(Dataset Opens)

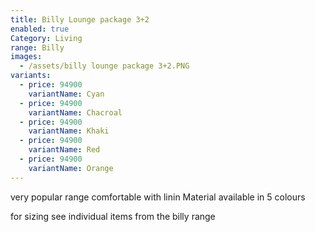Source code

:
 ```yaml
---
title: Billy Lounge package 3+2
enabled: true
Category: Living
range: Billy
images:
  - /assets/billy lounge package 3+2.PNG
variants:
  - price: 94900
    variantName: Cyan
  - price: 94900
    variantName: Chacroal
  - price: 94900
    variantName: Khaki
  - price: 94900
    variantName: Red
  - price: 94900
    variantName: Orange
---
```


very popular range comfortable with linin Material available in 5 colours

for sizing see individual items from the billy range
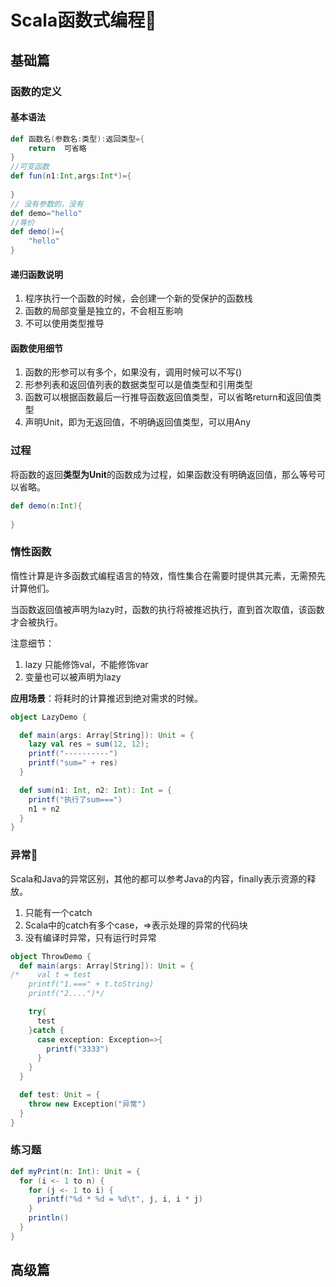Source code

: # Scala函数式编程📍

## 基础篇

### 函数的定义

#### 基本语法

```scala
def 函数名(参数名:类型):返回类型={
    return  可省略
}
//可变函数
def fun(n1:Int,args:Int*)={
    
}
// 没有参数的，没有
def demo="hello"
//等价
def demo()={
    "hello"
}
```

#### 递归函数说明

1. 程序执行一个函数的时候，会创建一个新的受保护的函数栈
2. 函数的局部变量是独立的，不会相互影响
3. 不可以使用类型推导

#### 函数使用细节

1. 函数的形参可以有多个，如果没有，调用时候可以不写()
2. 形参列表和返回值列表的数据类型可以是值类型和引用类型
3. 函数可以根据函数最后一行推导函数返回值类型，可以省略return和返回值类型
4. 声明Unit，即为无返回值，不明确返回值类型，可以用Any

### 过程

将函数的返回**类型为Unit**的函数成为过程，如果函数没有明确返回值，那么等号可以省略。

```scala
def demo(n:Int){
    
}
```

### 惰性函数

惰性计算是许多函数式编程语言的特效，惰性集合在需要时提供其元素，无需预先计算他们。

当函数返回值被声明为lazy时，函数的执行将被推迟执行，直到首次取值，该函数才会被执行。

注意细节：

1. lazy 只能修饰val，不能修饰var
2. 变量也可以被声明为lazy

**应用场景**：将耗时的计算推迟到绝对需求的时候。

```scala
object LazyDemo {

  def main(args: Array[String]): Unit = {
    lazy val res = sum(12, 12);
    printf("----------")
    printf("sum=" + res)
  }

  def sum(n1: Int, n2: Int): Int = {
    printf("执行了sum===")
    n1 + n2
  }
}
```

### 异常📍

Scala和Java的异常区别，其他的都可以参考Java的内容，finally表示资源的释放。

1. 只能有一个catch
2. Scala中的catch有多个case，=>表示处理的异常的代码块
3. 没有编译时异常，只有运行时异常

```scala
object ThrowDemo {
  def main(args: Array[String]): Unit = {
/*    val t = test
    printf("1.===" + t.toString)
    printf("2....")*/

    try{
      test
    }catch {
      case exception: Exception=>{
        printf("3333")
      }
    }
  }

  def test: Unit = {
    throw new Exception("异常")
  }
}
```

### 练习题

```scala
def myPrint(n: Int): Unit = {
  for (i <- 1 to n) {
    for (j <- 1 to i) {
      printf("%d * %d = %d\t", j, i, i * j)
    }
    println()
  }
}
```
## 高级篇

(Dataset Closes)

### The task
Reproduce the listing in full and exactly, excluding any pictures it holds.

### Exercise answer
Source code

:
 ```yaml
---
title: Billy Lounge package 3+2
enabled: true
Category: Living
range: Billy
images:
  - /assets/billy lounge package 3+2.PNG
variants:
  - price: 94900
    variantName: Cyan
  - price: 94900
    variantName: Chacroal
  - price: 94900
    variantName: Khaki
  - price: 94900
    variantName: Red
  - price: 94900
    variantName: Orange
---
```


very popular range comfortable with linin Material available in 5 colours

for sizing see individual items from the billy range
Source code

: # Scala函数式编程📍

## 基础篇

### 函数的定义

#### 基本语法

```scala
def 函数名(参数名:类型):返回类型={
    return  可省略
}
//可变函数
def fun(n1:Int,args:Int*)={
    
}
// 没有参数的，没有
def demo="hello"
//等价
def demo()={
    "hello"
}
```

#### 递归函数说明

1. 程序执行一个函数的时候，会创建一个新的受保护的函数栈
2. 函数的局部变量是独立的，不会相互影响
3. 不可以使用类型推导

#### 函数使用细节

1. 函数的形参可以有多个，如果没有，调用时候可以不写()
2. 形参列表和返回值列表的数据类型可以是值类型和引用类型
3. 函数可以根据函数最后一行推导函数返回值类型，可以省略return和返回值类型
4. 声明Unit，即为无返回值，不明确返回值类型，可以用Any

### 过程

将函数的返回**类型为Unit**的函数成为过程，如果函数没有明确返回值，那么等号可以省略。

```scala
def demo(n:Int){
    
}
```

### 惰性函数

惰性计算是许多函数式编程语言的特效，惰性集合在需要时提供其元素，无需预先计算他们。

当函数返回值被声明为lazy时，函数的执行将被推迟执行，直到首次取值，该函数才会被执行。

注意细节：

1. lazy 只能修饰val，不能修饰var
2. 变量也可以被声明为lazy

**应用场景**：将耗时的计算推迟到绝对需求的时候。

```scala
object LazyDemo {

  def main(args: Array[String]): Unit = {
    lazy val res = sum(12, 12);
    printf("----------")
    printf("sum=" + res)
  }

  def sum(n1: Int, n2: Int): Int = {
    printf("执行了sum===")
    n1 + n2
  }
}
```

### 异常📍

Scala和Java的异常区别，其他的都可以参考Java的内容，finally表示资源的释放。

1. 只能有一个catch
2. Scala中的catch有多个case，=>表示处理的异常的代码块
3. 没有编译时异常，只有运行时异常

```scala
object ThrowDemo {
  def main(args: Array[String]): Unit = {
/*    val t = test
    printf("1.===" + t.toString)
    printf("2....")*/

    try{
      test
    }catch {
      case exception: Exception=>{
        printf("3333")
      }
    }
  }

  def test: Unit = {
    throw new Exception("异常")
  }
}
```

### 练习题

```scala
def myPrint(n: Int): Unit = {
  for (i <- 1 to n) {
    for (j <- 1 to i) {
      printf("%d * %d = %d\t", j, i, i * j)
    }
    println()
  }
}
```
## 高级篇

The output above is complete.